Query Understanding: A Search With Machine Learning Use Case

Published in

Loopio Tech

9 min readMar 1, 2023

Applying Machine Learning (ML) solutions are becoming more and more popular in various industries and the search domain is no exception. Before the rise of ML solutions in the search domain, keyword-based search engines combined with manually defined rules were the state of the art algorithms. Over the last few years, the research community has been active in designing and developing useful ML features in search. From semantic search capabilities to Learning-to-Rank models, the goal is to take advantage of such intelligent solutions to surface the most relevant results to the end user.

As described in our previous article, Loopio is using an offline experimentation framework to evaluate the performance of different solutions including those that are based on ML models. The focus of this article is on one specific use case of applying machine learning capabilities in our search workflow: query understanding. It is the process of analyzing search queries and converting them to enhanced queries that can generate more accurate results.

To have a better understanding of the ways we can improve search results by applying machine learning models, let’s take a look at a typical search system at a high level before our deep dive into the query understanding feature.

Search Workflow

A search engine, at a high level, completes three steps:

Creates an index of documents
Runs a query against that index
Shows ranked results to the user.

There is an opportunity for improvement in every single part of this process. The figure below shows how we can introduce a new feature at different stages of a search system.

Document Pre-processing: Before indexing the documents, we can apply a series of pre-processing operations such as text cleaning, text normalization, and even using machine learning models to identify entities or Part-of-Speech (PoS) tags. This produces enriched documents that will be indexed in the next stage and can help us better match documents with the searched queries.
Modifying Index Settings: We can modify certain settings before indexing the documents. Configuring the similarity setting of our index is one example where we choose the method used for scoring matched documents. Depending on the selected scoring method, the ranking of results will be different.
Query Understanding: It is about what happens before scoring and ranking results. There are different ways to analyze the queries to better represent the intent behind them. Here are some examples of query understanding solutions:
-Synonyms: Being able to extract synonyms of searched keywords can help the search engine to surface more relevant results. We can create these synonyms manually or make use of machine learning models to generate them for us.
-Spelling Correction: Keyword-based search engines cannot return accurate results if the keywords in the searched query are misspelled. So, having a spelling correction layer before sending the request to the search engine can be useful.
-Query Classification: The most impactful form of query understanding is query classification. By predicting the most probable class or category for the searched query, we help the search engine to output more relevant results.
-Results Re-ranking: The last stage of a search system is to re-rank the results. The re-ranking can be done by using different logic such as semantic search. Keyword-based search engines do not understand the context and conceptual meanings of indexed or searched documents. Semantic search solutions can fill this gap by applying the semantics of words and phrases to find the right content.

Query Classification

The main focus of this article is on developing a query classification model and using it to improve search results. To better understand the application of this feature in a search system, let’s work through an example.
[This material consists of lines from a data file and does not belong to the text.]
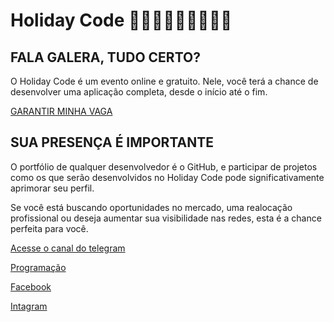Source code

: # Holiday Code 🥳🎉💃🕺👯👯‍♂️👯‍♀️
## FALA GALERA, TUDO CERTO?

O Holiday Code é um evento online e gratuito.
Nele, você terá a chance de desenvolver uma aplicação completa, desde o início até o fim.

[GARANTIR MINHA VAGA](https://bit.ly/496PnTh)

## SUA PRESENÇA É IMPORTANTE

O portfólio de qualquer desenvolvedor é o GitHub, e participar de projetos como os que serão desenvolvidos no Holiday Code pode significativamente aprimorar seu perfil. 

Se você está buscando oportunidades no mercado, uma realocação profissional ou deseja aumentar sua visibilidade nas redes, esta é a chance perfeita para você.

[Acesse o canal do telegram](https://t.me/+EERb7Fd4F_FkZGMx)

[Programação](https://alansiqma.github.io/eventos/2024/02/08/holidaycode.html)

[Facebook](https://www.facebook.com/eventoholidaycode)

[Intagram](https://www.instagram.com/eventoholidaycode?utm_source=ig_web_button_share_sheet&igsh=ZDNlZDc0MzIxNw==)
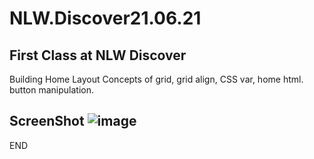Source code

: # NLW.Discover21.06.21
First Class at NLW Discover
---------------------------------

Building Home Layout
Concepts of grid, grid align, CSS var, home html. button manipulation.

ScreenShot
![image](https://user-images.githubusercontent.com/51068891/122851959-377a3900-d2e6-11eb-8a2f-cbf034d17a0f.png)
---------------------------------
END
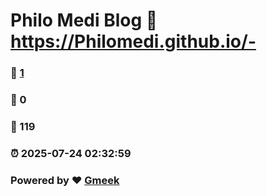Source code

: # Philo Medi Blog :link: https://Philomedi.github.io/- 
### :page_facing_up: [1](https://Philomedi.github.io/-/tag.html) 
### :speech_balloon: 0 
### :hibiscus: 119 
### :alarm_clock: 2025-07-24 02:32:59 
### Powered by :heart: [Gmeek](https://github.com/Meekdai/Gmeek)
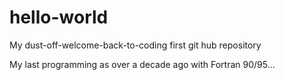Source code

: # hello-world
My dust-off-welcome-back-to-coding first git hub repository

My last programming as over a decade ago with Fortran 90/95...
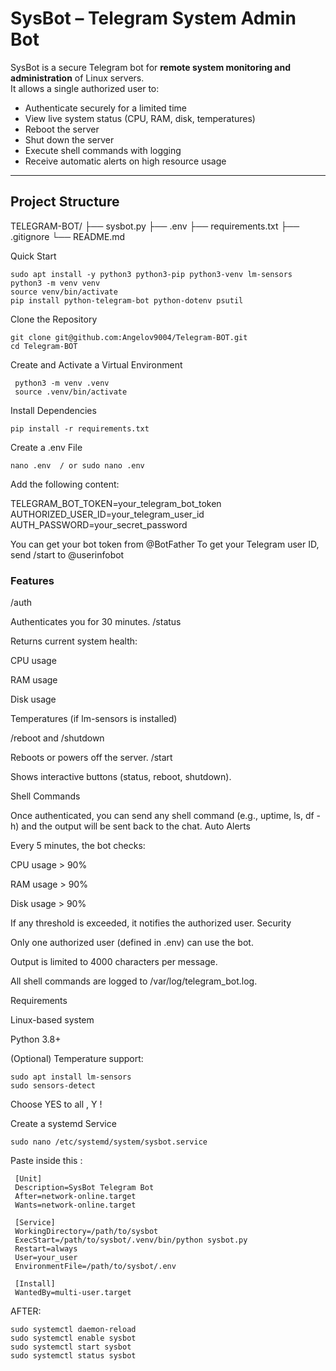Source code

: # SysBot – Telegram System Admin Bot

SysBot is a secure Telegram bot for **remote system monitoring and administration** of Linux servers.  
It allows a single authorized user to:

-  Authenticate securely for a limited time
- View live system status (CPU, RAM, disk, temperatures)
-  Reboot the server
-  Shut down the server
-  Execute shell commands with logging
-  Receive automatic alerts on high resource usage

---

## Project Structure


TELEGRAM-BOT/
├── sysbot.py
├── .env
├── requirements.txt
├── .gitignore
└── README.md



Quick Start

    sudo apt install -y python3 python3-pip python3-venv lm-sensors
    python3 -m venv venv
    source venv/bin/activate
    pip install python-telegram-bot python-dotenv psutil


Clone the Repository

    git clone git@github.com:Angelov9004/Telegram-BOT.git
    cd Telegram-BOT


Create and Activate a Virtual Environment

     python3 -m venv .venv
     source .venv/bin/activate


Install Dependencies

    pip install -r requirements.txt


Create a .env File

    nano .env  / or sudo nano .env


Add the following content:

TELEGRAM_BOT_TOKEN=your_telegram_bot_token
AUTHORIZED_USER_ID=your_telegram_user_id
AUTH_PASSWORD=your_secret_password

 You can get your bot token from @BotFather
 To get your Telegram user ID, send /start to @userinfobot


### Features

/auth <password>

Authenticates you for 30 minutes.
/status

Returns current system health:

   CPU usage

   RAM usage

   Disk usage

   Temperatures (if lm-sensors is installed)

/reboot and /shutdown

Reboots or powers off the server.
/start

Shows interactive buttons (status, reboot, shutdown).


Shell Commands

Once authenticated, you can send any shell command (e.g., uptime, ls, df -h) and the output will be sent back to the chat.
Auto Alerts

Every 5 minutes, the bot checks:

   CPU usage > 90%

   RAM usage > 90%

   Disk usage > 90%

If any threshold is exceeded, it notifies the authorized user.
   Security

   Only one authorized user (defined in .env) can use the bot.

   Output is limited to 4000 characters per message.

   All shell commands are logged to /var/log/telegram_bot.log.


Requirements


   Linux-based system

   Python 3.8+

   (Optional) Temperature support:

    sudo apt install lm-sensors
    sudo sensors-detect

   Choose YES to all ,  Y !


Create a systemd Service

    sudo nano /etc/systemd/system/sysbot.service


   Paste inside this : 

     [Unit]
     Description=SysBot Telegram Bot
     After=network-online.target
     Wants=network-online.target
     
     [Service]
     WorkingDirectory=/path/to/sysbot
     ExecStart=/path/to/sysbot/.venv/bin/python sysbot.py
     Restart=always
     User=your_user
     EnvironmentFile=/path/to/sysbot/.env
     
     [Install]
     WantedBy=multi-user.target



AFTER: 

 
    sudo systemctl daemon-reload
    sudo systemctl enable sysbot
    sudo systemctl start sysbot
    sudo systemctl status sysbot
Imagine we have a lexical search system that aims to answer specific cooking questions. The input to this search system is cooking-related questions and the output is question-answer pairs that can answer the searched question. Without a query understanding layer in this search system, the end user might receive results that belong to a completely different category. For example, if I’m asking a question that is related to “baking,” I expect to see results closer to this category and not a category like “storage lifetime.” In other words, the query understanding layer helps the search engine to understand the category of the searched query and surface results that belong to the same category.

If we look at the historically asked and answered questions, we can see that each question has at least one associated tag.

We can use such a rich dataset to train a text classification model with question text as input and question tag as a label. Once we have a trained model, we can use it at query time to predict the most relevant category for each asked question and surface those documents with similar labels.

We will use the fastText package to classify cooking questions. This is an open-source library, developed by the Facebook AI research lab. The main advantage of this package is its ability to process large volumes of data quickly and accurately. The performance of this text classification algorithm is impressive in accuracy, training, and testing times.

The following sample code will walk through the model-building process, which encompasses:

Installing fastText
Downloading the Dataset
Preprocessing Question Text
Training and Evaluation
Performance Improvement

We then go through two methods of integrating the trained model into the search workflow

Installing fastText

It is recommended to isolate your python development environment by creating a virtual environment first. We can install fastText in different ways but the preferred method is using make. In a terminal:

>> wget https://github.com/facebookresearch/fastText/archive/v0.9.2.zip
>> unzip v0.9.2.zip
>> cd fastText-0.9.2
# for command line tool
>> make
# for python bindings
>> pip install .

Downloading The Dataset

We are going to use a collection of cooking questions from the stackexchange website. Let’s download these questions and their associated categories:

>> wget https://dl.fbaipublicfiles.com/fasttext/data/cooking.stackexchange.tar.gz && tar xvzf cooking.stackexchange.tar.gz

The generated cooking.stackexchange.txt file has 15,404 lines. Each line represents a label followed by the question text in this format:

__label__Baking Is it normal for key lime pie filling to be bubbly like water and overflow while baking?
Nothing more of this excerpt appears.